- **Problem**
Transcribe every entry verbatim; omit pictures.
##############################
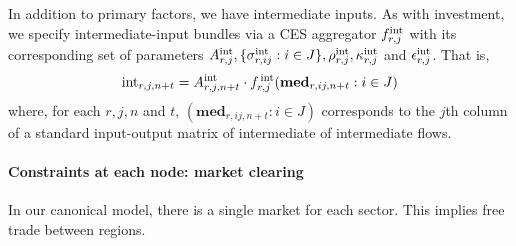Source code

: \documentclass[12pt,a4paper,twoside, draft]{article}
\begin{document}
In addition to primary factors, we have intermediate inputs.
As with investment, we specify intermediate-input bundles via a CES aggregator
$f_{r, j}^{\textup{int}}$ with its corresponding set of parameters
$A_{r, j}^\textup{int}, \{\sigma_{r, ij}^\textup{int}: i \in J\},
\rho_{r, j}^\textup{int}, \kappa_{r, j}^\textup{int} $ and
$\epsilon_{r, j}^\textup{int}$. That is,
\begin{equation}\label{eq-ces-int}
  \textup{int}_{r, j, n + t} = A_{r, j, n + t} ^ \textup{int}
    \cdot f_{r, j} ^ \textup{\,int}(
      \mathbf{med}_{r, ij, n + t}: i \in J
      )
\end{equation}
where, for each $r, j, n$ and $t$, $(\textbf{med}_{r,ij,n + t} : i \in J)$
corresponds to the $j$th column of a standard input-output matrix of
intermediate of intermediate flows.

\paragraph{Constraints at each node: market clearing}
In our canonical model, there is a single market for each sector.
This implies free trade between regions.
\end{document}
##############################
- **Answer section**
Source code

: \documentclass[12pt,a4paper,twoside, draft]{article}
\begin{document}
In addition to primary factors, we have intermediate inputs.
As with investment, we specify intermediate-input bundles via a CES aggregator
$f_{r, j}^{\textup{int}}$ with its corresponding set of parameters
$A_{r, j}^\textup{int}, \{\sigma_{r, ij}^\textup{int}: i \in J\},
\rho_{r, j}^\textup{int}, \kappa_{r, j}^\textup{int} $ and
$\epsilon_{r, j}^\textup{int}$. That is,
\begin{equation}\label{eq-ces-int}
  \textup{int}_{r, j, n + t} = A_{r, j, n + t} ^ \textup{int}
    \cdot f_{r, j} ^ \textup{\,int}(
      \mathbf{med}_{r, ij, n + t}: i \in J
      )
\end{equation}
where, for each $r, j, n$ and $t$, $(\textbf{med}_{r,ij,n + t} : i \in J)$
corresponds to the $j$th column of a standard input-output matrix of
intermediate of intermediate flows.

\paragraph{Constraints at each node: market clearing}
In our canonical model, there is a single market for each sector.
This implies free trade between regions.
\end{document}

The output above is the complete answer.